**Prompt:**
Looking at the entries below, state how many lines contain the word "hatcross". Give the number alone.

**Supplied information:**

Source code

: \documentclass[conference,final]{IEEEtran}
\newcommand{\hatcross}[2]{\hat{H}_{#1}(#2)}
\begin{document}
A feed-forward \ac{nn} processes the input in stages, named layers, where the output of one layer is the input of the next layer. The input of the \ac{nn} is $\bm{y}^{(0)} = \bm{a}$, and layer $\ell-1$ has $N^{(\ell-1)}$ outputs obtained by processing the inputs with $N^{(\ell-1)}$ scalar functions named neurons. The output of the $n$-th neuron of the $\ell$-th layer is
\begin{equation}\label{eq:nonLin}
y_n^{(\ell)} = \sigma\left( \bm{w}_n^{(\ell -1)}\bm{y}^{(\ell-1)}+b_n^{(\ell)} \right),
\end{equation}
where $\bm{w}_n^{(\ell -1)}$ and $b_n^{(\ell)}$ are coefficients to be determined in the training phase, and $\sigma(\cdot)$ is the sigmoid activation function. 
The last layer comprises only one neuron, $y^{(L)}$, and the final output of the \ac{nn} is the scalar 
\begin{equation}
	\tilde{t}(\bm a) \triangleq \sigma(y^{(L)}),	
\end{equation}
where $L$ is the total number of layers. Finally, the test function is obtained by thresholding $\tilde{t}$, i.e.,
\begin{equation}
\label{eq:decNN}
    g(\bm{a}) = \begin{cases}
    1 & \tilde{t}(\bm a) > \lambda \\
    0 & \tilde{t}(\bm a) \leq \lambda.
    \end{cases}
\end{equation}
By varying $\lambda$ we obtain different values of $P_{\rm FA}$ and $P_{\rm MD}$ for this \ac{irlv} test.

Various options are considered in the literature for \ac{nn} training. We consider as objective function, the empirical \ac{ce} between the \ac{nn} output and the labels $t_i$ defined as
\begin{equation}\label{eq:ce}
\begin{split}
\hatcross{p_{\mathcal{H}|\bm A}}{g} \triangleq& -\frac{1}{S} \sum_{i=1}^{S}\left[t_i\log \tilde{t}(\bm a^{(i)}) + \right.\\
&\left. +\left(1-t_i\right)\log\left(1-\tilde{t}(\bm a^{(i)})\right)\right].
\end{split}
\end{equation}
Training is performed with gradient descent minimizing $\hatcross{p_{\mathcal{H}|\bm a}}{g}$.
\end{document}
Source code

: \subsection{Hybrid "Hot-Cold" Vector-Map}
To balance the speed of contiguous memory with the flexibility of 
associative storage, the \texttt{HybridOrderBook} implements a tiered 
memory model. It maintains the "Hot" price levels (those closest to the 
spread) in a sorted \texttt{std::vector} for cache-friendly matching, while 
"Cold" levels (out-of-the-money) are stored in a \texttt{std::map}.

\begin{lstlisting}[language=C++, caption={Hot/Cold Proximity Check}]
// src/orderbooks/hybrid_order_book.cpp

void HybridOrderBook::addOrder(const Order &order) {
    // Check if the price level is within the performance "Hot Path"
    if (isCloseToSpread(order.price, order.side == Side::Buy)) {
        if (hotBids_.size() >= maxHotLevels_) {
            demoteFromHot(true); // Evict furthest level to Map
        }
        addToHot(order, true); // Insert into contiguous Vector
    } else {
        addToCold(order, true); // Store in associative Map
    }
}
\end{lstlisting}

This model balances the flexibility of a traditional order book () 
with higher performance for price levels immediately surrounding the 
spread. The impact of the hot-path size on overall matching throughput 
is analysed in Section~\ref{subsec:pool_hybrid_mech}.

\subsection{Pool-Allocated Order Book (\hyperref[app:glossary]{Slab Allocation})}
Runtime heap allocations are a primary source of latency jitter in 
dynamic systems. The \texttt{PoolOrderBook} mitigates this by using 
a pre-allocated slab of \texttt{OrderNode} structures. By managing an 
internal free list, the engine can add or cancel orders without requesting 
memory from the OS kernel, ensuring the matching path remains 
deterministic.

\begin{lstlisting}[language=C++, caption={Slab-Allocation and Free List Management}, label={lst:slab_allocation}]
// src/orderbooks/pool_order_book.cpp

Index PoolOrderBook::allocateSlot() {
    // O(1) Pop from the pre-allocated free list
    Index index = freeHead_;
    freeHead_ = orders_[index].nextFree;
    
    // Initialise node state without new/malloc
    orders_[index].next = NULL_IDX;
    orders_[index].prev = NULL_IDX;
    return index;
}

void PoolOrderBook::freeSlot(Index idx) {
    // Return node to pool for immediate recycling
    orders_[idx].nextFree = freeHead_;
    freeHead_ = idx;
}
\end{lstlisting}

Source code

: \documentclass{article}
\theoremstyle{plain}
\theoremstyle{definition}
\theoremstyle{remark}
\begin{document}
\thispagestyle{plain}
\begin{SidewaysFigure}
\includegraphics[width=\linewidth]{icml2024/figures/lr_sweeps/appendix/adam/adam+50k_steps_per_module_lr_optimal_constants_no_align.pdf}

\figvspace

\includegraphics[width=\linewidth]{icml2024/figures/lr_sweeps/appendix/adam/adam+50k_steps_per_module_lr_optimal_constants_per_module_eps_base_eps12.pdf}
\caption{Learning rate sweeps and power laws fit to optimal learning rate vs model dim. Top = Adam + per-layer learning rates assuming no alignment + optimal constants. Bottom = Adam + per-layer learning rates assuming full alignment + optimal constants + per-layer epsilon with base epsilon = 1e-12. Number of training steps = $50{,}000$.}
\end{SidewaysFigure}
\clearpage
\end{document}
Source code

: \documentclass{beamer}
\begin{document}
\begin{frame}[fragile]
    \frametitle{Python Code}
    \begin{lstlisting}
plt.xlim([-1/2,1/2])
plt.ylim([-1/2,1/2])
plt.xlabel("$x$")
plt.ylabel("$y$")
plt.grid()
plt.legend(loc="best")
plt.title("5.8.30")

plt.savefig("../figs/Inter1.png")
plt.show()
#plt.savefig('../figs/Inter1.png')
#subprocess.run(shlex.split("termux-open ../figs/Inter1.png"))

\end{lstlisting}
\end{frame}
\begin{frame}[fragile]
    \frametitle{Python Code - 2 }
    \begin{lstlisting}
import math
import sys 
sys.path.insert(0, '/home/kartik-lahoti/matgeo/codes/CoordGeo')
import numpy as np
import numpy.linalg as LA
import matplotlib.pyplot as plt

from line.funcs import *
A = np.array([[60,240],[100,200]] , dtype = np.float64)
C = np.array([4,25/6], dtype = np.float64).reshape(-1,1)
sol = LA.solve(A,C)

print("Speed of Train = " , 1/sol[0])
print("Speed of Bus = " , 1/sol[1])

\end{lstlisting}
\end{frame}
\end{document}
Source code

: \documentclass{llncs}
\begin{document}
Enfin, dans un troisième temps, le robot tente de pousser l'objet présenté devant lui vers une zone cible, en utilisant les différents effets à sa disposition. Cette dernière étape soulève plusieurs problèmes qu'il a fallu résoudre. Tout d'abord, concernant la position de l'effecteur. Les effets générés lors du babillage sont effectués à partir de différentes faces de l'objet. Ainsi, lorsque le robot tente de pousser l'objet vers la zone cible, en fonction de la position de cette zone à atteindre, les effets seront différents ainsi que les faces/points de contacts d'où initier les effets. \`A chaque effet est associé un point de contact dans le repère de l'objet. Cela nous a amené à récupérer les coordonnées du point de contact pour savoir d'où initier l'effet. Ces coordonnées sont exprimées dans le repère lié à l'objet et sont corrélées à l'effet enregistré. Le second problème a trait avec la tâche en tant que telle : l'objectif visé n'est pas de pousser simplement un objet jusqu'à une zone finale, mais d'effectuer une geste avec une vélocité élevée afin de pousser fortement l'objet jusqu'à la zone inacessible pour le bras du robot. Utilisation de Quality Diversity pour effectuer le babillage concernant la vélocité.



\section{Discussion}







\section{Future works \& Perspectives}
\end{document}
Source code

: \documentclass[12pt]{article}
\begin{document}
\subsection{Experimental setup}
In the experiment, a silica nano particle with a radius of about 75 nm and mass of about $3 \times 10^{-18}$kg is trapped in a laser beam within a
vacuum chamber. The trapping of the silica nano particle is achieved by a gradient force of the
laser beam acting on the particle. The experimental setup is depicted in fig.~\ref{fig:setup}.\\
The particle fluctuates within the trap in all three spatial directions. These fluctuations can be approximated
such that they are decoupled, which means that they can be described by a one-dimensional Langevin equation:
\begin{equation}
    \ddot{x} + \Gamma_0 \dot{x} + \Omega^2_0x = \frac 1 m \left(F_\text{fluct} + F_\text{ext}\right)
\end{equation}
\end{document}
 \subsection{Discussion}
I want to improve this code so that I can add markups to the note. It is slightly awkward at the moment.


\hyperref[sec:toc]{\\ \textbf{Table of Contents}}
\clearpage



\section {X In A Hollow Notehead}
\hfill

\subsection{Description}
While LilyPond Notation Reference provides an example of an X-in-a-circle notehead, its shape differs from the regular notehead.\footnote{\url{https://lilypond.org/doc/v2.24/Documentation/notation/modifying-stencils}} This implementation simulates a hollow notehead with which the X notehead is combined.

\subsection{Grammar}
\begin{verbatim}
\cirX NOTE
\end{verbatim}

**Answer:**
3